• [What is being asked]: Take the entries that follow and return exactly the lines from the one holding "## Compiled Binary Serializer" through the one holding "This implementations creates", both included. Nothing else is needed.

• [Data to use]:

::::::::::

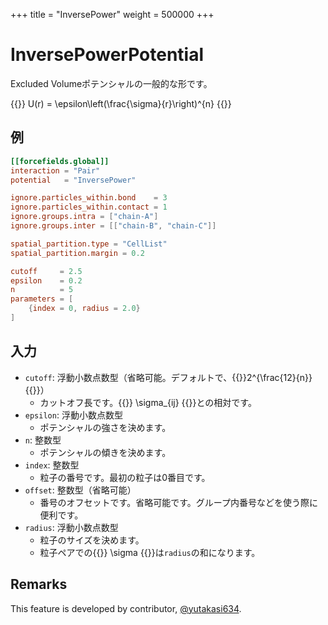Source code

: +++
title = "InversePower"
weight = 500000
+++

# InversePowerPotential

Excluded Volumeポテンシャルの一般的な形です。

{{<katex display>}}
U(r) = \epsilon\left(\frac{\sigma}{r}\right)^{n}
{{</katex>}}

## 例

```toml
[[forcefields.global]]
interaction = "Pair"
potential   = "InversePower"

ignore.particles_within.bond    = 3
ignore.particles_within.contact = 1
ignore.groups.intra = ["chain-A"]
ignore.groups.inter = [["chain-B", "chain-C"]]

spatial_partition.type = "CellList"
spatial_partition.margin = 0.2

cutoff     = 2.5
epsilon    = 0.2
n          = 5
parameters = [
    {index = 0, radius = 2.0}
]
```

## 入力

- `cutoff`: 浮動小数点数型（省略可能。デフォルトで、{{<katex>}}2^{\frac{12}{n}}{{</katex>}}）
  - カットオフ長です。{{<katex>}} \sigma_{ij} {{</katex>}}との相対です。
- `epsilon`: 浮動小数点数型
  - ポテンシャルの強さを決めます。
- `n`: 整数型
  - ポテンシャルの傾きを決めます。
- `index`: 整数型
  - 粒子の番号です。最初の粒子は0番目です。
- `offset`: 整数型（省略可能）
  - 番号のオフセットです。省略可能です。グループ内番号などを使う際に便利です。
- `radius`: 浮動小数点数型
  - 粒子のサイズを決めます。
  - 粒子ペアでの{{<katex>}} \sigma {{</katex>}}は`radius`の和になります。

## Remarks

This feature is developed by contributor, [@yutakasi634](https://github.com/yutakasi634).
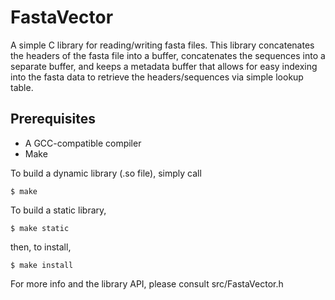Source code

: # FastaVector

A simple C library for reading/writing fasta files. This library concatenates
the headers of the fasta file into a buffer, concatenates the sequences into a
separate buffer, and keeps a metadata buffer that allows for easy indexing into
the fasta data to retrieve the headers/sequences via simple lookup table.

## Prerequisites

* A GCC-compatible compiler
* Make

To build a dynamic library (.so file), simply call

```shell
$ make
```

To build a static library,
```shell
$ make static
```

then, to install,
```shell
$ make install
```

For more info and the library API, please consult src/FastaVector.h

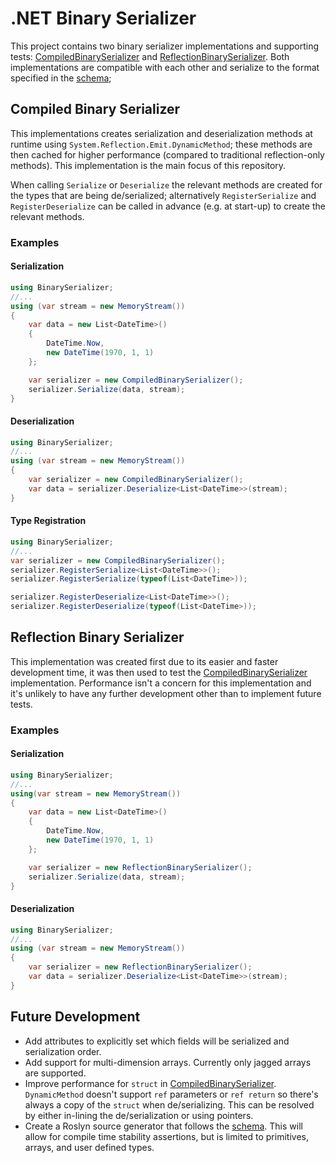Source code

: # .NET Binary Serializer

This project contains two binary serializer implementations and supporting tests: [CompiledBinarySerializer](#compiled-binary-serializer) and [ReflectionBinarySerializer](#reflection-binary-serializer). Both implementations are compatible with each other and serialize to the format specified in the [schema](schema.md);

## Compiled Binary Serializer
This implementations creates serialization and deserialization methods at runtime using `System.Reflection.Emit.DynamicMethod`; these methods are then cached for higher performance (compared to traditional reflection-only methods). This implementation is the main focus of this repository.

When calling `Serialize` or `Deserialize` the relevant methods are created for the types that are being de/serialized; alternatively `RegisterSerialize` and `RegisterDeserialize` can be called in advance (e.g. at start-up) to create the relevant methods.

### Examples

#### Serialization
```C#
using BinarySerializer;
//...
using (var stream = new MemoryStream())
{
    var data = new List<DateTime>()
    {
        DateTime.Now,
        new DateTime(1970, 1, 1)
    };

    var serializer = new CompiledBinarySerializer();
    serializer.Serialize(data, stream);
}
```

#### Deserialization
```C#
using BinarySerializer;
//...
using (var stream = new MemoryStream())
{
    var serializer = new CompiledBinarySerializer();
    var data = serializer.Deserialize<List<DateTime>>(stream);
}
```

#### Type Registration
```C#
using BinarySerializer;
//...
var serializer = new CompiledBinarySerializer();
serializer.RegisterSerialize<List<DateTime>>();
serializer.RegisterSerialize(typeof(List<DateTime>));

serializer.RegisterDeserialize<List<DateTime>>();
serializer.RegisterDeserialize(typeof(List<DateTime>));
```

## Reflection Binary Serializer
This implementation was created first due to its easier and faster development time, it was then used to test the [CompiledBinarySerializer](#compiled-binary-serializer) implementation. Performance isn't a concern for this implementation and it's unlikely to have any further development other than to implement future tests.

### Examples

#### Serialization
```C#
using BinarySerializer;
//...
using(var stream = new MemoryStream())
{
    var data = new List<DateTime>()
    {
        DateTime.Now,
        new DateTime(1970, 1, 1)
    };

    var serializer = new ReflectionBinarySerializer();
    serializer.Serialize(data, stream);
}
```

#### Deserialization
```C#
using BinarySerializer;
//...
using (var stream = new MemoryStream())
{
    var serializer = new ReflectionBinarySerializer();
    var data = serializer.Deserialize<List<DateTime>>(stream);
}
```

## Future Development
- Add attributes to explicitly set which fields will be serialized and serialization order.
- Add support for multi-dimension arrays. Currently only jagged arrays are supported.
- Improve performance for `struct` in [CompiledBinarySerializer](#compiled-binary-serializer). `DynamicMethod` doesn't support `ref` parameters or `ref return` so there's always a copy of the `struct` when de/serializing. This can be resolved by either in-lining the de/serialization or using pointers.
- Create a Roslyn source generator that follows the [schema](schema.md). This will allow for compile time stability assertions, but is limited to primitives, arrays, and user defined types.
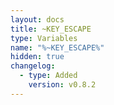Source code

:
 ```yaml
---
layout: docs
title: ~KEY_ESCAPE
type: Variables
name: "%~KEY_ESCAPE%"
hidden: true
changelog:
  - type: Added
    version: v0.8.2
---
```

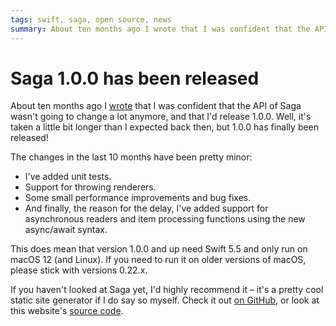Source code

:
 ```yaml
---
tags: swift, saga, open source, news
summary: About ten months ago I wrote that I was confident that the API of Saga wasn't going to change a lot anymore, and that I'd release 1.0.0. Well, it's taken a little bit longer than I expected back then, but 1.0.0 has finally been released!
---
```


# Saga 1.0.0 has been released
About ten months ago I [wrote](/articles/2021/saga-7-updates/) that I was confident that the API of Saga wasn't going to change a lot anymore, and that I'd release 1.0.0. Well, it's taken a little bit longer than I expected back then, but 1.0.0 has finally been released!

The changes in the last 10 months have been pretty minor:

- I've added unit tests.
- Support for throwing renderers.
- Some small performance improvements and bug fixes.
- And finally, the reason for the delay, I've added support for asynchronous readers and item processing functions using the new async/await syntax.

This does mean that version 1.0.0 and up need Swift 5.5 and only run on macOS 12 (and Linux). If you need to run it on older versions of macOS, please stick with versions 0.22.x.

If you haven't looked at Saga yet, I'd highly recommend it – it's a pretty cool static site generator if I do say so myself. Check it out [on GitHub](https://github.com/loopwerk/Saga), or look at this website's [source code](https://github.com/loopwerk/loopwerk.io).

::::::::::

• [Answer area]:
## Compiled Binary Serializer
This implementations creates serialization and deserialization methods at runtime using `System.Reflection.Emit.DynamicMethod`; these methods are then cached for higher performance (compared to traditional reflection-only methods). This implementation is the main focus of this repository.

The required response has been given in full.